The U.S. DOT on Wednesday officially announced proposed changes to federal hours of service regulations for truck operators. Chiefly, the proposed changes, if made final, would allow drivers to pause their 14-hour clock for up to three hours in a shift and go off-duty in that time period.
Drivers would be required to take a 10-hour off-duty break at the conclusion of their 14 hours on-duty after using the proposed pause option. Also, the 11-hour drive-time limit per an on-duty shift will remain. Allowing drivers to pause the 14-hour clock would help them avoid peak traffic hours, weather events and help “mitigate the effect…of long detention times,” according to notes within the proposal, which was announced by the Federal Motor Carrier Safety Administration.
Ray Martinez, administrator of FMCSA, says he expects the notice of proposed rulemaking to be published Monday, Aug. 19, in the Federal Register. Drivers and the public at large will have 45 days to file comments on the rule, and the agency will consider the comments in crafting a final HOS rule. A final rule will likely take months, if not a year or longer, to be finalized and published in the Federal Register. Once published, the final rule likely won’t take effect for another year or more.
Martinez encouraged industry stakeholders to comment on the proposal to help guide the agency in crafting its final rule. He also touted the proposal as one that provides flexibility while maintaining safety. “We put forward a proposal that retools current hours of service regulations so that drivers can have the flexibility they need to complete their work efficiently while promoting highest level of safety on America’s roadways,” he said Wednesday in a conference call with the press.
Though the proposal doesn’t offer a return to true splitting of on-duty and off-duty time, the agency did address the rigidity of the 14-hour rule via the proposed option to go off-duty for three hours, which closely resembles a recommended change put forward in a petition by the Owner-Operator Independent Drivers Association filed last year.
However, the agency has proposed a slight revision of the allowed split-sleeper berth options, which would allow drivers to split their off-duty sleeper berth time into two periods of seven hours and three hours, similar to the current eight-hour, two-hour split allowed under current regulations. This change is in addition to the proposal to allow drivers to pause their 14-hour clock. A significant difference, too, is that the shorter break wouldn’t count against the driver’s next 14-hour on-duty period, unlike current regulations.

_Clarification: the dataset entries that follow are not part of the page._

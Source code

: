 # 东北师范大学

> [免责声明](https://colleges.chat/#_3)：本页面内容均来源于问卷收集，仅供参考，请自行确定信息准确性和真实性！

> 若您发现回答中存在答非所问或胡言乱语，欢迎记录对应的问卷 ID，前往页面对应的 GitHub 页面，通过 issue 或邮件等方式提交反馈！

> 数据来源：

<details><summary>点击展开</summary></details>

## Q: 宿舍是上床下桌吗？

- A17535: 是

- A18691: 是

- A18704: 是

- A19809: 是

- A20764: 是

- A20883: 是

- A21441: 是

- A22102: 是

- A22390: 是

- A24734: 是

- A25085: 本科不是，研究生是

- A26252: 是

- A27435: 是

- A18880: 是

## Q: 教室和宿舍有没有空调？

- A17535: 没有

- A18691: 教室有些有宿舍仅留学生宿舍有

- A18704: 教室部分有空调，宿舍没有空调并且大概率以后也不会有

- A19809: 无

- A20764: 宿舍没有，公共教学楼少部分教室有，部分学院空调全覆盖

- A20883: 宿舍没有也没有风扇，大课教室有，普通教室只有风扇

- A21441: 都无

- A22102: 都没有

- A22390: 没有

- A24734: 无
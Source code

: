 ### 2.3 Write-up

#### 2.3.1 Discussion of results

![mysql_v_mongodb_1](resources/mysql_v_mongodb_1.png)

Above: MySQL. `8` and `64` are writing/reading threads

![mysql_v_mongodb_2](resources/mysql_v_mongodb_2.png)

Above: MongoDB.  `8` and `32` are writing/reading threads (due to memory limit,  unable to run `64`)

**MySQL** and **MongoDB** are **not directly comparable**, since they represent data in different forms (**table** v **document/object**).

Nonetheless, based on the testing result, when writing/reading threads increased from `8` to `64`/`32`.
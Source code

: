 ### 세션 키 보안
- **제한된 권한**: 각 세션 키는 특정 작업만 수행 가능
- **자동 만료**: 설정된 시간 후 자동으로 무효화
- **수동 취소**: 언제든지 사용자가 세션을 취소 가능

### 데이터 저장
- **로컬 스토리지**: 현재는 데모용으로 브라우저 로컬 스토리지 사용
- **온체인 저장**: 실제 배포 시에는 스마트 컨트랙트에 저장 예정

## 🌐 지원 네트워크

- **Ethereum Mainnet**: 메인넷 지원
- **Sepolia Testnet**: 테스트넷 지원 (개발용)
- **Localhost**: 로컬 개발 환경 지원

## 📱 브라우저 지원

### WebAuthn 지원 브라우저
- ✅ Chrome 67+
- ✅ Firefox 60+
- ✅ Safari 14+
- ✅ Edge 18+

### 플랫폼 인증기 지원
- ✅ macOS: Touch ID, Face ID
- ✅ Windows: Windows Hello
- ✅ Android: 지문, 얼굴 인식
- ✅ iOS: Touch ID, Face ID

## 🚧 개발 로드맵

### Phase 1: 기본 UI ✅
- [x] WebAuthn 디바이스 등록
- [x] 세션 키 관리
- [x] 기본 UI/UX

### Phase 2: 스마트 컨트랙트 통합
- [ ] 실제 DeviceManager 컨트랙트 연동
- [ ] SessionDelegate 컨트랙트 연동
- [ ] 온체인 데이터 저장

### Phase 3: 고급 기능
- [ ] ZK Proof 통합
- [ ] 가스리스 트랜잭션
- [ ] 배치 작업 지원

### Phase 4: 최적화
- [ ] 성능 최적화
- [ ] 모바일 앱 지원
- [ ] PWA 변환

FMCSA has also proposed changes to the required 30-minute break. Though the agency intends to keep the 30-minute break required in current hours of service regulations, FMCSA has proposed slight changes to when drivers must take it. Instead of requiring the break in the first eight hours of on-duty time, the agency has proposed requiring the break within the first eight hours of drive time, offering drivers more flexibility in its use. Also, the break could be taken as on-duty, non-driving time, rather than off-duty time.
Lastly the agency has floated two other proposed changes: (1) Allowing drivers to extend their 14-hour on-duty period by up to two hours in the event of adverse conditions, such as weather or congestion, and (2) extending the allowed on-duty period for short-haul drivers from 12 hours to 14 hours, and extending the short-haul radius from 100 air miles to 150 air miles. Drivers under the short-haul exemption aren’t required to keep records of duty status.
These are the first significant changes to hours of service proposed since 2011. Those 2011-proposed regs took effect in 2013, though the bulk of those changes were later struck by Congress.
The agency began seeking feedback on potential hours of service changes last August and filed its proposal to the White House’s OMB in March, following calls for change as the electronic logging device mandate’s first enforcement deadline in late-2017 approached and came to pass. The changes followed extended rounds of discussion with individual truck owners and drivers, driver and carrier groups and other industry stakeholders. Including more informal meetings, those discussions were supplemented by a series of listening sessions conducted through 2018 at various industry events and in other venues around the country.